Carrier IQ is an insanely invasive bit of software, and it’s on at least 100 million phones, entirely without the owners’ knowledge.
If you use an Android device, there’s now a simple way to find out if Carrier IQ is already installed on your phone.
We first showed you how Carrier IQ works earlier this week. Basically, it’s low-level mobile ware that tracks everything you do — your apps, your phone calls, your locations and even your text messages, perhaps keystroke by keystroke — and then stores the data and sends it to your mobile carrier.
One mobile developer, Trevor Eckhart, took it upon himself to find out how Carrier IQ actually works, and the Internet has been in an uproar over the blatant invasion of privacy ever since.
We wouldn’t be sounding the alarm about this software if it wasn’t incredibly widespread.
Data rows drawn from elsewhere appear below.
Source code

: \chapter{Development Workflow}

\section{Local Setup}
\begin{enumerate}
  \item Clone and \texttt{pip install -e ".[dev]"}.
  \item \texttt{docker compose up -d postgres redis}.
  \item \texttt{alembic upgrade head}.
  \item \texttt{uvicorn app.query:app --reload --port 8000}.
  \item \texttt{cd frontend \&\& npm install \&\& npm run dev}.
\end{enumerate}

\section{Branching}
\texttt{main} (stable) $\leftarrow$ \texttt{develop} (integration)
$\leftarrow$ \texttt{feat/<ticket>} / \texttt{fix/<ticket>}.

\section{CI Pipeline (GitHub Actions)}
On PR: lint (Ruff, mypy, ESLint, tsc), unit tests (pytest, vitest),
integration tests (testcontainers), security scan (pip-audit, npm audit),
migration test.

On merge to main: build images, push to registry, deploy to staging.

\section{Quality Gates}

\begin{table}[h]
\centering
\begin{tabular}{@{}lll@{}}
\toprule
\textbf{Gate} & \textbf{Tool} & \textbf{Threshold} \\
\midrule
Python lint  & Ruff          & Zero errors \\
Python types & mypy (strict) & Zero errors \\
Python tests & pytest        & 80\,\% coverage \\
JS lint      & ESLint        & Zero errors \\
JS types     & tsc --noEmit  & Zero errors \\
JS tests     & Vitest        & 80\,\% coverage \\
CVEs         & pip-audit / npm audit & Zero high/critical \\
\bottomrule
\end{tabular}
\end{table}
In early 2009, when Carrier IQ was raising a $20 million finding round, the company said its software was already installed on 35 million cell phones through seven mobile vendors.
However, by the middle of last year, when the company raised another $12 million round, it told VentureBeat its software had been deployed on more than 90 million mobile devices by 12 leading vendors worldwide.
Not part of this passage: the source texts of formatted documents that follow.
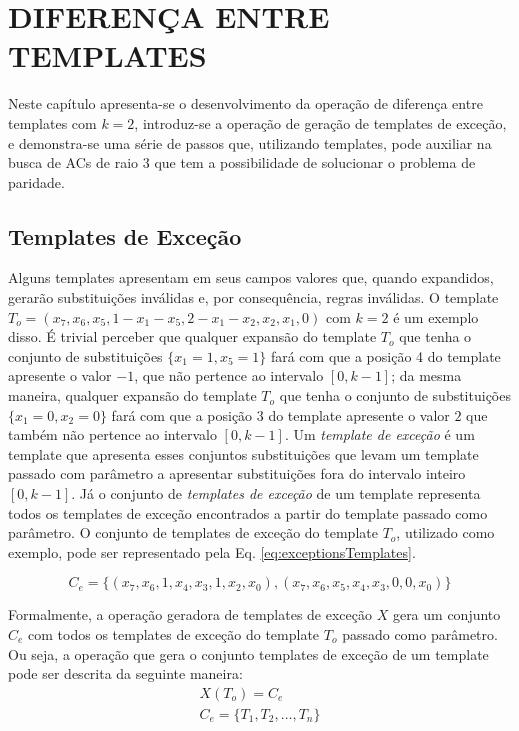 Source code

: \section{DIFERENÇA ENTRE TEMPLATES}
\label{sec:resultadosParciais}
Neste capítulo apresenta-se o desenvolvimento da operação de diferença entre templates com $k=2$, introduz-se a operação de geração de templates de exceção, e demonstra-se uma série de passos que, utilizando templates, pode auxiliar na busca de ACs de raio 3 que tem a possibilidade de solucionar o problema de paridade.

\subsection{Templates de Exceção}
Alguns templates apresentam em seus campos valores que, quando expandidos, gerarão substituições inválidas e, por consequência, regras inválidas. O template $T_o = (x_7, x_6, x_5, 1 - x_1 - x_5, 2 - x_1 - x_2, x_2, x_1, 0)$ com $k=2$ é um exemplo disso. É trivial perceber que qualquer expansão do template $T_o$ que tenha o conjunto de substituições $\{x_1 = 1, x_5 = 1\}$ fará com que a posição 4 do template apresente o valor $-1$, que não pertence ao intervalo $[0,k-1]$; da mesma maneira, qualquer expansão do template $T_o$ que tenha o conjunto de substituições $\{x_1 = 0, x_2 = 0\}$ fará com que a posição 3 do template apresente o valor $2$ que também não pertence ao intervalo $[0,k-1]$. Um \textit{template de exceção} é um template que apresenta esses conjuntos substituições que levam um template passado com parâmetro a apresentar substituições fora do intervalo inteiro $[0, k-1]$. Já o conjunto de \textit{templates de exceção} de um template representa todos os templates de exceção encontrados a partir do template passado como parâmetro. O conjunto de templates de exceção do template $T_o$, utilizado como exemplo, pode ser representado pela Eq. \ref{eq:exceptionsTemplates}.

\begin{equation}
C_e = \{(x_7, x_6, 1, x_4, x_3, 1, x_2, x_0),(x_7, x_6, x_5, x_4, x_3, 0, 0, x_0)\}
\label{eq:exceptionsTemplates}
\end{equation}

Formalmente, a operação geradora de templates de exceção $X$ gera um conjunto $C_e$ com todos os templates de exceção do template $T_o$ passado como parâmetro. Ou seja, a operação que gera o conjunto templates de exceção de um template pode ser descrita da seguinte maneira:
\begin{equation}
\begin{split}
X(T_o)= C_e \\
C_e = \{T_1,T_2,\dots, T_n\}\\
\end{split}
\end{equation}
So if you’re concerned about your privacy or if you just want to know whether or not Carrier IQ is on your Android phone, here’s the app to check out: Carrier IQ Detector [Android Market link].
This new app comes from Lookout Labs, a mobile security firm. Lookout’s Tim Wyatt writes, “While there are a number of blogs that have posted instructions on how to detect and/or remove Carrier IQ software, these are largely technical in nature and difficult for the average user to follow.”
Wyatt notes that it is still unclear just how invasive or unwarranted Carrier IQ’s tracking of data might be, but he does say, “We’re encouraged that the mobile community is paying increasing attention to privacy risks associated with their mobile data.”
While knowing whether or not you’re currently running Carrier IQ is half the battle, actually getting the software off your phone is, especially for the less technical, an almost impossible task involving rooting the phone and installing a new mobile OS. Several guides for Carrier IQ removal are available online, but perhaps the best course of action is for consumers to raise a stink about the software, get carriers’ attention, and force these companies to take our collective privacy a bit more seriously in the future.